On Monday 15th, Kraken project was presented at the 8th edition of the International , in France by Francesco Crivelli, CSEM R&D Engineer.

This event focused on topics such as Industry 4.0, precision assembly, robotics and a specific target on informatics and digital technologies for precision assembly. http://www.ipas-seminar.com

The paper presents the preliminary steps toward the development of this robotic platform, focusing on the use of the real-time feedback of an absolute laser tracker to control motion and positioning of the manufacturing robot.

The paper summary is the following:

An all-in-one robotic platform for hybrid manufacturing of large volume parts.
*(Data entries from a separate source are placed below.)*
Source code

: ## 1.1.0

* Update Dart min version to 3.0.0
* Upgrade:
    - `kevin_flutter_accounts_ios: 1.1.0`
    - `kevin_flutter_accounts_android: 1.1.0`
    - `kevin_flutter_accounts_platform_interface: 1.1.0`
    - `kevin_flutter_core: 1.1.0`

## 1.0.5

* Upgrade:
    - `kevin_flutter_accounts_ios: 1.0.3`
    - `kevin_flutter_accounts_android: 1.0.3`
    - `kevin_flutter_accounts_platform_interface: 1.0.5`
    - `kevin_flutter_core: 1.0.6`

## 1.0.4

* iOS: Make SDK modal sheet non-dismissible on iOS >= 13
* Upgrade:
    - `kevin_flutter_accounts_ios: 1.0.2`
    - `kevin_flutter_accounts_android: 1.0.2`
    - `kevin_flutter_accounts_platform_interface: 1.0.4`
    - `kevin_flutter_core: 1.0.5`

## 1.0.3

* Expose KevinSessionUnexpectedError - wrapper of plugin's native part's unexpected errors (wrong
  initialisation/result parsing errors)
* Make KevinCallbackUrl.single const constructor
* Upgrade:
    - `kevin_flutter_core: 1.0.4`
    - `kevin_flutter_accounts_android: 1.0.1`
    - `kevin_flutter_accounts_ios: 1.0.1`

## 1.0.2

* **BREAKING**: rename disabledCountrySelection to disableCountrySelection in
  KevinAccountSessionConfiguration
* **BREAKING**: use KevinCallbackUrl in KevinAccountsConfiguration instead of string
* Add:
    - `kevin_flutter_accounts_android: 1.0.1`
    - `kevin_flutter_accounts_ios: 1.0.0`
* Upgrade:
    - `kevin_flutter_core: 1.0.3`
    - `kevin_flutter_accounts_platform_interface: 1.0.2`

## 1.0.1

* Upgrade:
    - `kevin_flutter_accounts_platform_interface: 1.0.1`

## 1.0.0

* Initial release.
Abstract. 3D printing offers many advantages over conventional machining and its applications in industrial manufacturing is growing. However, existing additive technologies present limitations in workspace volume, accuracy and surface quality. These limitations could be overcome by combining both additive and subtractive processes. Such hybrid approaches allow layer-by-layer construction, alternating fast and rough material deposition with machining steps, when the layer’s geometry is finished. Despite its potential, the development and industrial application of hybrid machines is slow. Particularly, no systems exist for the construction of large parts. The project KRAKEN is well-situated in this context, aiming at the development of a novel, fully automated, all-in-one platform for large volume hybrid manufacturing. This powerful tool will not only combine additive with subtractive processes, but it will also include both metal and non-metal 3D printing, resulting in a completely new machine for the construction of large, multi-material parts. A control approach based on direct measurement of the end-effector position will allow a combination of large workspace (up to 20m) and high manufacturing accuracy (tolerances <0.3 mm, surface roughness Ra <0.1 μm).

The proposed control strategy is presented and discussed. Finally, the use of an Extended Kalman Filter to fuse the laser measurement with the robot position sensors is presented and discussed based on offline evaluation.